Wide-band oxygen--or O2--sensors are beginning to come into their own as a performance item, but have actually been around for some time. These sensors can accurately monitor air/fuel ratios well outside the range of narrow-band sensors, and are crucial to tuning.
The wide-band O2 sensor was first patented by Robert Bosch GmbH in 1994 for emissions testing, but was rapidly miniaturized for use in automobiles.
O2 Sensor Purpose
The purpose of any oxygen sensor is to record a vehicle's exhaust gas heat, and to send the data to a computer to extrapolate the engine's air/fuel ratio in real time. A hotter exhaust stream means too little fuel to the engine, and a colder one means it's getting too much.

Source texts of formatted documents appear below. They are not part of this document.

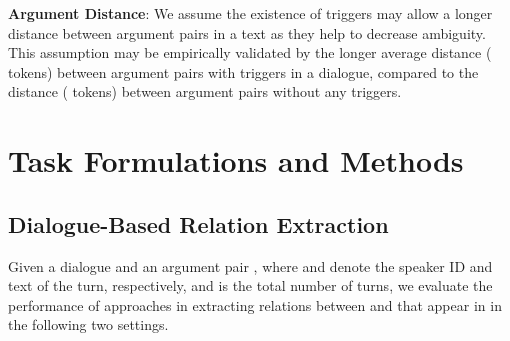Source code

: \documentclass[11pt,a4paper]{article}
\begin{document}
\medskip

\noindent \textbf{Argument Distance}: We assume the existence of triggers may allow a longer distance between argument pairs in a text as they help to decrease ambiguity. This assumption may be empirically validated by the longer average distance ( tokens) between argument pairs with triggers in a dialogue, compared to the distance ( tokens) between argument pairs without any triggers. 











































































 
\section{Task Formulations and Methods}
\label{sec:task}


\subsection{Dialogue-Based Relation Extraction}
\label{sec:evaluation_metrics}


Given a dialogue  and an argument pair , where  and  denote the speaker ID and text of the  turn, respectively, and  is the total number of turns, we evaluate the performance of approaches in extracting relations between  and  that appear in  in the following two settings.
\end{document}
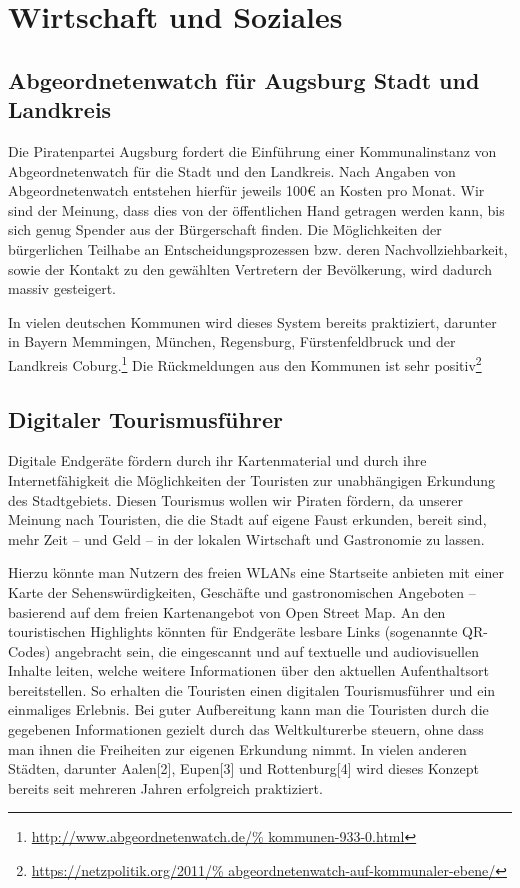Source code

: \chapter{Wirtschaft und Soziales}

  \section{Abgeordnetenwatch für Augsburg Stadt und Landkreis}
  
  Die Piratenpartei Augsburg fordert die Einführung einer Kommunalinstanz von 
  Abgeordnetenwatch für die Stadt und den Landkreis. Nach Angaben von 
  Abgeordnetenwatch entstehen hierfür jeweils 100€ an Kosten pro Monat. Wir 
  sind der Meinung, dass dies von der öffentlichen Hand getragen werden kann, 
  bis sich genug Spender aus der Bürgerschaft finden. Die Möglichkeiten der 
  bürgerlichen Teilhabe an Entscheidungsprozessen bzw. deren 
  Nachvollziehbarkeit, sowie der Kontakt zu den gewählten Vertretern der 
  Bevölkerung, wird dadurch massiv gesteigert. 
  
  In vielen deutschen Kommunen wird dieses System bereits praktiziert, 
  darunter in Bayern Memmingen, München, Regensburg, Fürstenfeldbruck und der 
  Landkreis Coburg.\footnote{\url{http://www.abgeordnetenwatch.de/%
  kommunen-933-0.html}} Die Rückmeldungen aus den Kommunen ist sehr 
  positiv\footnote{\url{https://netzpolitik.org/2011/%
  abgeordnetenwatch-auf-kommunaler-ebene/}}
  
  \section{Digitaler Tourismusführer}
  
  Digitale Endgeräte fördern durch ihr Kartenmaterial und durch ihre 
  Internetfähigkeit die Möglichkeiten der Touristen zur unabhängigen Erkundung 
  des Stadtgebiets. Diesen Tourismus wollen wir Piraten fördern, da unserer 
  Meinung nach Touristen, die die Stadt auf eigene Faust erkunden, bereit 
  sind, mehr Zeit – und Geld – in der lokalen Wirtschaft und Gastronomie zu 
  lassen.
  
  Hierzu könnte man Nutzern des freien WLANs eine Startseite anbieten mit 
  einer Karte der Sehenswürdigkeiten, Geschäfte und gastronomischen Angeboten 
  – basierend auf dem freien Kartenangebot von Open Street Map. An den 
  touristischen Highlights könnten für Endgeräte lesbare Links (sogenannte 
  QR-Codes) angebracht sein, die eingescannt und auf textuelle und audiovisuellen 
  Inhalte leiten, welche weitere Informationen über den aktuellen 
  Aufenthaltsort bereitstellen. So erhalten die Touristen einen digitalen 
  Tourismusführer und ein einmaliges Erlebnis. Bei guter Aufbereitung kann man 
  die Touristen durch die gegebenen Informationen gezielt durch das 
  Weltkulturerbe steuern, ohne dass man ihnen die Freiheiten zur eigenen 
  Erkundung nimmt. In vielen anderen Städten, darunter Aalen[2], Eupen[3] und 
  Rottenburg[4] wird dieses Konzept bereits seit mehreren Jahren erfolgreich 
  praktiziert.
  
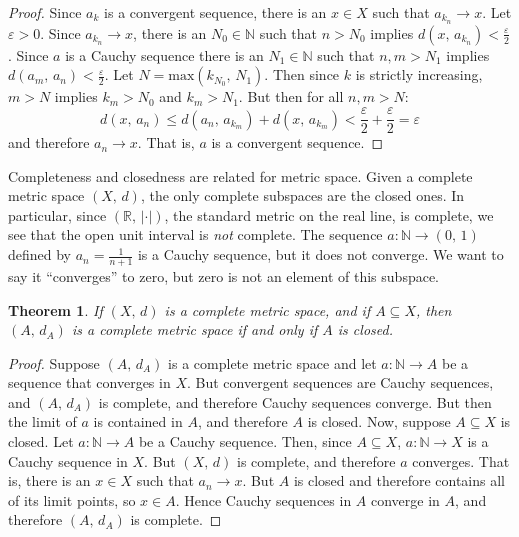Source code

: \documentclass{article}
\theoremstyle{plain}
\newtheorem{theorem}{Theorem}[section]
\begin{document}
        \begin{proof}
            Since $a_{k}$ is a convergent sequence, there is an
            $x\in{X}$ such that $a_{k_{n}}\rightarrow{x}$. Let
            $\varepsilon>0$. Since $a_{k_{n}}\rightarrow{x}$, there is an
            $N_{0}\in\mathbb{N}$ such that $n>N_{0}$ implies
            $d(x,\,a_{k_{n}})<\frac{\varepsilon}{2}$. Since $a$ is a Cauchy
            sequence there is an $N_{1}\in\mathbb{N}$ such that
            $n,m>N_{1}$ implies $d(a_{m},\,a_{n})<\frac{\varepsilon}{2}$.
            Let $N=\textrm{max}(k_{N_{0}},\,N_{1})$.
            Then since $k$ is strictly increasing,
            $m>N$ implies $k_{m}>N_{0}$ and $k_{m}>N_{1}$.
            But then for all $n,m>N$:
            \begin{equation}
                d(x,\,a_{n})\leq{d}(a_{n},\,a_{k_{m}})+d(x,\,a_{k_{m}})
                    <\frac{\varepsilon}{2}+\frac{\varepsilon}{2}=\varepsilon
            \end{equation}
            and therefore $a_{n}\rightarrow{x}$. That is, $a$ is a convergent
            sequence.
        \end{proof}
        Completeness and closedness are related for metric space. Given a
        complete metric space $(X,\,d)$, the only complete subspaces are the
        closed ones. In particular, since $(\mathbb{R},\,|\cdot|)$, the standard
        metric on the real line, is complete, we see that the open unit interval
        is \textit{not} complete. The sequence
        $a:\mathbb{N}\rightarrow(0,\,1)$ defined by $a_{n}=\frac{1}{n+1}$
        is a Cauchy sequence, but it does not converge. We want to say it
        ``converges'' to zero, but zero is not an element of this subspace.
        \begin{theorem}
            If $(X,\,d)$ is a complete metric space, and if
            $A\subseteq{X}$, then $(A,\,d_{A})$ is a complete metric space if
            and only if $A$ is closed.
        \end{theorem}
        \begin{proof}
            Suppose $(A,\,d_{A})$ is a complete metric space and let
            $a:\mathbb{N}\rightarrow{A}$ be a sequence that converges in $X$.
            But convergent sequences are Cauchy sequences, and $(A,\,d_{A})$ is
            complete, and therefore Cauchy sequences converge. But then the
            limit of $a$ is contained in $A$, and therefore $A$ is closed.
            Now, suppose $A\subseteq{X}$ is closed. Let
            $a:\mathbb{N}\rightarrow{A}$ be a Cauchy sequence. Then, since
            $A\subseteq{X}$, $a:\mathbb{N}\rightarrow{X}$ is a Cauchy sequence
            in $X$. But $(X,\,d)$ is complete, and therefore $a$ converges.
            That is, there is an $x\in{X}$ such that $a_{n}\rightarrow{x}$.
            But $A$ is closed and therefore contains all of its limit points,
            so $x\in{A}$. Hence Cauchy sequences in $A$ converge in $A$, and
            therefore $(A,\,d_{A})$ is complete.
        \end{proof}
\end{document}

While narrow-band O2 sensors can only give a signal indicating whether the vehicle is above or below the ideal 14.7:1 air/fuel ratio, wide-band sensors are designed to accurately detect readings from 7:1 to 22:1.

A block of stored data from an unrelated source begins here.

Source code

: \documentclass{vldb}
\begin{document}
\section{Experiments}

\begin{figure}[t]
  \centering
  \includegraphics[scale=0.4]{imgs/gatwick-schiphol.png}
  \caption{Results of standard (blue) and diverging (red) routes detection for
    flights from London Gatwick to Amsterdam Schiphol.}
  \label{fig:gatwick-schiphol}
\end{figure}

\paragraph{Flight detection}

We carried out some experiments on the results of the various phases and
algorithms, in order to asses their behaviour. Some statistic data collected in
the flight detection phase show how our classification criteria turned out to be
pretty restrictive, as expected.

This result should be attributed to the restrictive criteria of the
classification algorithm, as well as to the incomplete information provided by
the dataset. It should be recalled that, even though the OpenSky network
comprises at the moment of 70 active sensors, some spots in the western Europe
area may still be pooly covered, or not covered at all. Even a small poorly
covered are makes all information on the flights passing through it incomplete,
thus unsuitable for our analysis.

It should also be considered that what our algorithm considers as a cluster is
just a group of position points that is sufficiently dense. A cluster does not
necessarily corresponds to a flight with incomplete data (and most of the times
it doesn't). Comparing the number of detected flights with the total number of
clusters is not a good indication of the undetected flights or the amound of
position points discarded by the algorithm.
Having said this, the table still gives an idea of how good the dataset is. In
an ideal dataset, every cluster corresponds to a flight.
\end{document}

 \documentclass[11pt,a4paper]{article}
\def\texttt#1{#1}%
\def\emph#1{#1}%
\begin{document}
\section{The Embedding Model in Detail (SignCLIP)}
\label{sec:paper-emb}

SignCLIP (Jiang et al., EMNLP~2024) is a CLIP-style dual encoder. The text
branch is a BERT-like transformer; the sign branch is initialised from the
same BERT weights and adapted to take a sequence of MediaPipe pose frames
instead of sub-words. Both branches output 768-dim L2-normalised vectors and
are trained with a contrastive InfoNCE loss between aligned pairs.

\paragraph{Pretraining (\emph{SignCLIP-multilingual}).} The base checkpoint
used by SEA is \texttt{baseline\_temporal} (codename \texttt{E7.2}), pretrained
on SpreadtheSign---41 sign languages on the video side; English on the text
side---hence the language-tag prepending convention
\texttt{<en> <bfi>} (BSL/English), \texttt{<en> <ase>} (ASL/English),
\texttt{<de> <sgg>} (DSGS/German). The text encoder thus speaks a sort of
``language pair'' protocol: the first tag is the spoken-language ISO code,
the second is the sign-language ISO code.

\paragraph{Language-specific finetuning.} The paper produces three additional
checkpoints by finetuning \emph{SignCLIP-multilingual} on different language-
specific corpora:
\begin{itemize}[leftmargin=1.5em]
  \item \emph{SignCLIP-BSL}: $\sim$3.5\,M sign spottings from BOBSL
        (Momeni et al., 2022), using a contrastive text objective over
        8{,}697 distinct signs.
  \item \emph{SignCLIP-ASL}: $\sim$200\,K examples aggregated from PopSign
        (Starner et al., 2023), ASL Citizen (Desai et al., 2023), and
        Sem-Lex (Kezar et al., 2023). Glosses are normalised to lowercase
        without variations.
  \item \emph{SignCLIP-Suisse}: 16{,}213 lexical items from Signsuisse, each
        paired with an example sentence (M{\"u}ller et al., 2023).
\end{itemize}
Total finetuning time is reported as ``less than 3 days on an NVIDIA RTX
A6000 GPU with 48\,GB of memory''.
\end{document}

Wide-band sensors use an integrated gas pump to stabilize the signal, allowing the sensor to work in temperature ranges far above and below those in which narrow-bands can function.
Because the wide-band signal is stabilized, it can tell the tuner if the air/fuel ratio is 12.25:1 or 15.2:1. A narrow-band sensor can indicate if the mixture is above or below 14.7:1, but not how far off it is.